This one’s all about the hands.

Here is an obvious case of the right hand not knowing what the left hand even looks like. It’s that bad.
For over two months since March I’d been asking then badgering one Hackney library for exhibition space for either one day or fifteen days for my art to coincide with Anti University and with the London Festival of Creativity and Well-being. Two months of unanswered emails except for one which was vague and promised a follow up one after a Bank Holiday but nothing happened. Finally last Saturday I was given the green light by a phone call I returned even though I had been expected, said the deputy manager, two days earlier but I am not psychic so never knew.
In the heat before the storm I flung my installation but carefully into my bubble-wraps, walked like a teenager to the bus-stop and fixed up my work in no time at all, Remember I’d been prepared for over two months. The next Monday I went back to the library to tidy up my rushed job and to add the last creations.

At 5.30pm today, on the third day of my display,I had the longest email you’ve ever seen from the library manager starting off with an apology for the lack of communication. I settled into a peace of mind and read on. The second paragraph explained how when he’d discussed my exhibition with him….hold on now. The man never stood still ever to speak with me.
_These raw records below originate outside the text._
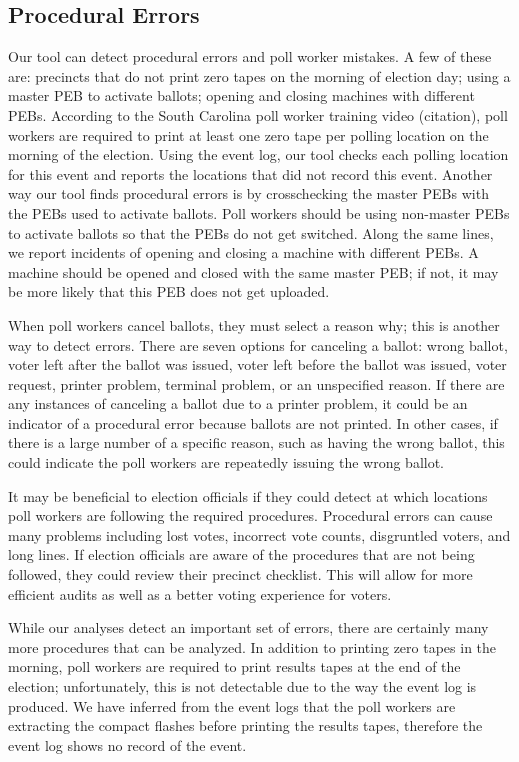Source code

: \subsection{Procedural Errors}
Our tool can detect procedural errors and poll worker mistakes.  A few of these are: precincts that do not print zero tapes on the morning of election day; using a master PEB to activate ballots; opening and closing machines with different PEBs.  According to the South Carolina poll worker training video (citation), poll workers are required to print at least one zero tape per polling location on the morning of the election.  Using the event log, our tool checks each polling location for this event and reports the locations that did not record this event.  Another way our tool finds procedural errors is by crosschecking the master PEBs with the PEBs used to activate ballots.  Poll workers should be using non-master PEBs to activate ballots so that the PEBs do not get switched.  Along the same lines, we report incidents of opening and closing a machine with different PEBs.  A machine should be opened and closed with the same master PEB; if not, it may be more likely that this PEB does not get uploaded.   

When poll workers cancel ballots, they must select a reason why; this is another way to detect errors.  There are seven options for canceling a ballot: wrong ballot, voter left after the ballot was issued, voter left before the ballot was issued, voter request, printer problem, terminal problem, or an unspecified reason.  If there are any instances of canceling a ballot due to a printer problem, it could be an indicator of a procedural error because ballots are not printed.  In other cases, if there is a large number of a specific reason, such as having the wrong ballot, this could indicate the poll workers are repeatedly issuing the wrong ballot.  

It may be beneficial to election officials if they could detect at which locations poll workers are following the required procedures.  Procedural errors can cause many problems including lost votes, incorrect vote counts, disgruntled voters, and long lines.  If election officials are aware of the procedures that are not being followed, they could review their precinct checklist.  This will allow for more efficient audits as well as a better voting experience for voters.  

While our analyses detect an important set of errors, there are certainly many more procedures that can be analyzed.  In addition to printing zero tapes in the morning, poll workers are required to print results tapes at the end of the election; unfortunately, this is not detectable due to the way the event log is produced.  We have inferred from the event logs that the poll workers are extracting the compact flashes before printing the results tapes, therefore the event log shows no record of the event.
And the final episode was a request that I come and remove my exhibition because another outfit wanted the cabinets or if not the staff would take down my work and store it somewhere.

Angry? You’ve never seen the like. What could I do? My hands were tied. An official complaint would be wasted energy and more lies would be invented. I had done everything politely and without complaint. I threw on my angry red winter coat, dragged out my two trollies and watched the clock on the bus. Even the tramp asking me for money was cheerier than me.

I retrieved my exhibition pieces and saw no staff running towards me perhaps to arrange a taxi home for me or a refund for all my promotional postcards and wotnot.

My anger turned to sadness and now I wait for a small time to pass so that I will be over the whole caboodle and say loudly con brio “Well, I wash my hands of it all”. A couple of paracetamol will help.